+++ Exercise data +++

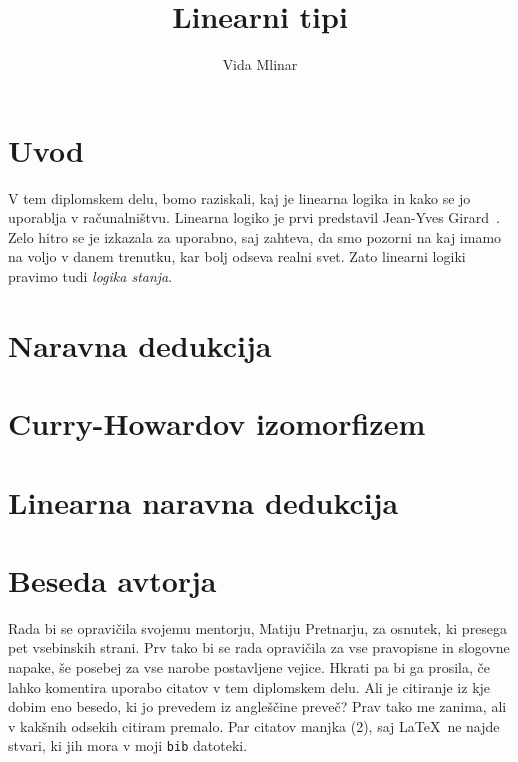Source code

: \documentclass[12pt, titlepage, a4paper]{article}
\title{Linearni tipi}
\author{Vida Mlinar}
\date{}
\newcommand{\cd}[1]{\texttt{#1}}
\begin{document}


\section{Uvod}
V tem diplomskem delu, bomo raziskali, kaj je linearna logika in kako se jo uporablja v računalništvu.
Linearna logiko je prvi predstavil Jean-Yves Girard~\cite{girard1987linear}. Zelo hitro se je izkazala za uporabno, saj zahteva, 
da smo pozorni na kaj imamo na voljo v danem trenutku, kar bolj odseva realni svet. Zato linearni logiki pravimo tudi \emph{logika stanja}. %





\section{Naravna dedukcija\label{natded}} %


\section{Curry-Howardov izomorfizem\label{curr-how}} 



\section{Linearna naravna dedukcija\label{lin}}



\section{Beseda avtorja}
Rada bi se opravičila svojemu mentorju, Matiju Pretnarju, za osnutek, ki presega pet vsebinskih strani. Prv tako  bi se rada opravičila za vse pravopisne in slogovne napake, še posebej za vse narobe postavljene vejice.
Hkrati pa bi ga prosila, če lahko komentira uporabo citatov v tem diplomskem delu. Ali je citiranje iz kje dobim eno besedo, ki jo prevedem iz angleščine preveč? Prav tako me zanima, ali v kakšnih odsekih citiram premalo. Par citatov manjka (2), saj \LaTeX\ ne najde stvari, ki jih mora v moji \cd{bib} datoteki.
\end{document}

+++

# Work required:
Output all the records above again exactly, with the pictures dropped.

# The answer:
Source code

: \documentclass[12pt, titlepage, a4paper]{article}
\title{Linearni tipi}
\author{Vida Mlinar}
\date{}
\newcommand{\cd}[1]{\texttt{#1}}
\begin{document}


\section{Uvod}
V tem diplomskem delu, bomo raziskali, kaj je linearna logika in kako se jo uporablja v računalništvu.
Linearna logiko je prvi predstavil Jean-Yves Girard~\cite{girard1987linear}. Zelo hitro se je izkazala za uporabno, saj zahteva, 
da smo pozorni na kaj imamo na voljo v danem trenutku, kar bolj odseva realni svet. Zato linearni logiki pravimo tudi \emph{logika stanja}. %





\section{Naravna dedukcija\label{natded}} %


\section{Curry-Howardov izomorfizem\label{curr-how}} 



\section{Linearna naravna dedukcija\label{lin}}



\section{Beseda avtorja}
Rada bi se opravičila svojemu mentorju, Matiju Pretnarju, za osnutek, ki presega pet vsebinskih strani. Prv tako  bi se rada opravičila za vse pravopisne in slogovne napake, še posebej za vse narobe postavljene vejice.
Hkrati pa bi ga prosila, če lahko komentira uporabo citatov v tem diplomskem delu. Ali je citiranje iz kje dobim eno besedo, ki jo prevedem iz angleščine preveč? Prav tako me zanima, ali v kakšnih odsekih citiram premalo. Par citatov manjka (2), saj \LaTeX\ ne najde stvari, ki jih mora v moji \cd{bib} datoteki.
\end{document}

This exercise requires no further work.